Die Migration kann unterschiedliche Bedeutungen haben. Im soziologischen Bereich, dem wohl bekanntesten in Verbindung mit der Migration geht es um einen Wechsel des Wohnorts in ein anderes politisches Territorium. Deshalb wird die Migration in diesem Zusammenhang auch als Wanderung bezeichnet. Der Wechsel des Wohnortes muss allerdings dauerhafter Natur sein, damit die Definition erfolgen kann. Er kann sowohl im geografischen, als auch im sozialen Raum stattfinden.
Die selektive Migration
Um den Migrationsbegriff tatsächlich verstehen zu können, muss man einige Arten der Migration kennen. Hierbei kommt beispielsweise die selektive Migration in Betracht. Sie betrifft lediglich bestimmte Personengruppen. So wird von einer selektiven Migration gesprochen, wenn gut ausgebildete Fachkräfte ihren ursprünglichen Wohnort verlassen, um anderswo beruflich Fuß zu fassen. Der Druck von außen steigt dabei nicht unerheblich an. Diese Migration wird genauso mit dem Fachbegriff high skilled migration bezeichnet. Dabei zeigt sich auch deutlich, dass aufgrund des demografischen Wandels, der sich etwa in Deutschland vollzieht, in der Zukunft ein deutlicher Fachkräftemangel entstehen wird. Dadurch werden die Metropolen, in denen Fachkräfte händeringend gesucht werden, zu einem stärkeren Wettbewerb zueinander gezwungen.
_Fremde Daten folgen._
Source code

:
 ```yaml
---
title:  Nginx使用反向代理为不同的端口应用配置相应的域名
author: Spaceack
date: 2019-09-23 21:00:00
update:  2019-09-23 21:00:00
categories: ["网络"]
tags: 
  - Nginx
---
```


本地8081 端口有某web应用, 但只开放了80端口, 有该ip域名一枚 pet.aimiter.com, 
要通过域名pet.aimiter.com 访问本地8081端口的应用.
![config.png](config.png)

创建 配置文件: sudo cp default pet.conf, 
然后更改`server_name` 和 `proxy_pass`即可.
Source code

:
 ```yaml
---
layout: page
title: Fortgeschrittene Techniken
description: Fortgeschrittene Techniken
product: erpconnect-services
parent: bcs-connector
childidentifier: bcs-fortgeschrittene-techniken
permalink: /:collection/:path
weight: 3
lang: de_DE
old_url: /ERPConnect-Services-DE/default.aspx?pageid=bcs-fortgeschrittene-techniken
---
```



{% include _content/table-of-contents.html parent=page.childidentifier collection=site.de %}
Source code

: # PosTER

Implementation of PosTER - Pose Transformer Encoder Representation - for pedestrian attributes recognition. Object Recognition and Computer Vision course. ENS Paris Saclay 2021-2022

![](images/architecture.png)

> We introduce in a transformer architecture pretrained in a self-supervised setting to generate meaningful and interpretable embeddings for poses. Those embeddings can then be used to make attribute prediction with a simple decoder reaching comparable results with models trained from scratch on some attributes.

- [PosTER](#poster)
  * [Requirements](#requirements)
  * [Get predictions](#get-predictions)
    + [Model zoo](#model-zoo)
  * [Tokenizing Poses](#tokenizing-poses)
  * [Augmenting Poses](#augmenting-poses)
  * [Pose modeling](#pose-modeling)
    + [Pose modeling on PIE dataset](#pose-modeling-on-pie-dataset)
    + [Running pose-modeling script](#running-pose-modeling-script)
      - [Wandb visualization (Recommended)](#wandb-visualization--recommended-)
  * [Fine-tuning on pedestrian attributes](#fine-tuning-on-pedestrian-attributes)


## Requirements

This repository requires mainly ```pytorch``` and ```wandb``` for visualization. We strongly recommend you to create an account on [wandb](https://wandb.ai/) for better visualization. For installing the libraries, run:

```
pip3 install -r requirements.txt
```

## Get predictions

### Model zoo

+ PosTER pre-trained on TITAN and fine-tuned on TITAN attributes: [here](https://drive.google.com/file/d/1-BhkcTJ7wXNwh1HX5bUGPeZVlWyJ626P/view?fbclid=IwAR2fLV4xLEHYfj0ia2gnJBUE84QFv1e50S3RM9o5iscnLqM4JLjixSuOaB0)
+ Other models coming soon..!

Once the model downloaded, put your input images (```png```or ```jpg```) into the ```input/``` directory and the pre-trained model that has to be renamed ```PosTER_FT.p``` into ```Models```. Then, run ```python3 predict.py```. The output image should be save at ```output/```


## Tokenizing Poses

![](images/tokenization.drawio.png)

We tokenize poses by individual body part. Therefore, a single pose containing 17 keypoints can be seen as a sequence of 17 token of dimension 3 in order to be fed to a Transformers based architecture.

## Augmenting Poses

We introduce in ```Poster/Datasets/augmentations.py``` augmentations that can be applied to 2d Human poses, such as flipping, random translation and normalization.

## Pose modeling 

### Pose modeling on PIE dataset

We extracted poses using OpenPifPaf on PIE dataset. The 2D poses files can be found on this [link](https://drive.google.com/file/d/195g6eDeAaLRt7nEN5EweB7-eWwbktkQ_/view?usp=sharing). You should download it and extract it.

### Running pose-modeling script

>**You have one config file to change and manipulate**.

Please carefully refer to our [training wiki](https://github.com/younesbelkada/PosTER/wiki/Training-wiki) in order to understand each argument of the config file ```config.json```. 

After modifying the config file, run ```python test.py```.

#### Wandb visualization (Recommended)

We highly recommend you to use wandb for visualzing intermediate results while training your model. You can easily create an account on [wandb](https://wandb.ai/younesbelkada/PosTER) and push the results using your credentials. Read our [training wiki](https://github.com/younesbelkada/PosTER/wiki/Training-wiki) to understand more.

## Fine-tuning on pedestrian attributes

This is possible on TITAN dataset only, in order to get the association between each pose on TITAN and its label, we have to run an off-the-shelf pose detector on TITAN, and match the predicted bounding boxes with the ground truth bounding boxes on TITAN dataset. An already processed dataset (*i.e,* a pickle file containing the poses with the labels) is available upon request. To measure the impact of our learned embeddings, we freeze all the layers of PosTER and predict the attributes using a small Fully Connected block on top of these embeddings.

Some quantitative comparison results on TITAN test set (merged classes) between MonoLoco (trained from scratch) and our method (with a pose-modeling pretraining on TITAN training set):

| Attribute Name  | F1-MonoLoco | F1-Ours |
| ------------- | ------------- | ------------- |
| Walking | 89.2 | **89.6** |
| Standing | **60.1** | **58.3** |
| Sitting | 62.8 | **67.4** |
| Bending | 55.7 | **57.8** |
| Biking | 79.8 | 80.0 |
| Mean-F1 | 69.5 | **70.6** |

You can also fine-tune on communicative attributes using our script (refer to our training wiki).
Weiterhin kann man unter der selektiven Migration die Bereiche der Eliten- und Expertenmigration zusammenfassen, aber genauso die Bereiche der Elends- und Fluchtmigration. Ein Sonderfall ist die Ruhesitzmigration, bei der ein Wohnortwechsel im Alter angestrebt wird.
Die Fluchtmigration
Ebenfalls ein wichtiger Bestandteil der Migration insgesamt ist die Fluchtmigration. Die Soziologie sucht hier nach den sozialen Ursachen für die Migration, aber genauso werden die persönlichen Lebensumstände der Migranten genauer beleuchtet. Darüber hinaus untersucht man die Konsequenzen, die eine Fluchtmigration für die Betroffenen hat.
Gründe für eine Flucht sind dabei vielfältig. Insbesondere eine lebensbedrohliche Situation wird hier oft als Grund genannt, etwa wenn Krieg in der eigenen Heimat herrscht. Aber auch die Diskriminierung bestimmter Religionen, Geschlechter oder Rassen kann zur Fluchtmigration führen. Selbst die Wirtschaftskrise kann einen Wohnortwechsel erzeugen, der der Fluchtmigration zugeordnet wird. Ein weiterer Grund können Naturkatastrophen sein, die die eigene Heimat zerstören.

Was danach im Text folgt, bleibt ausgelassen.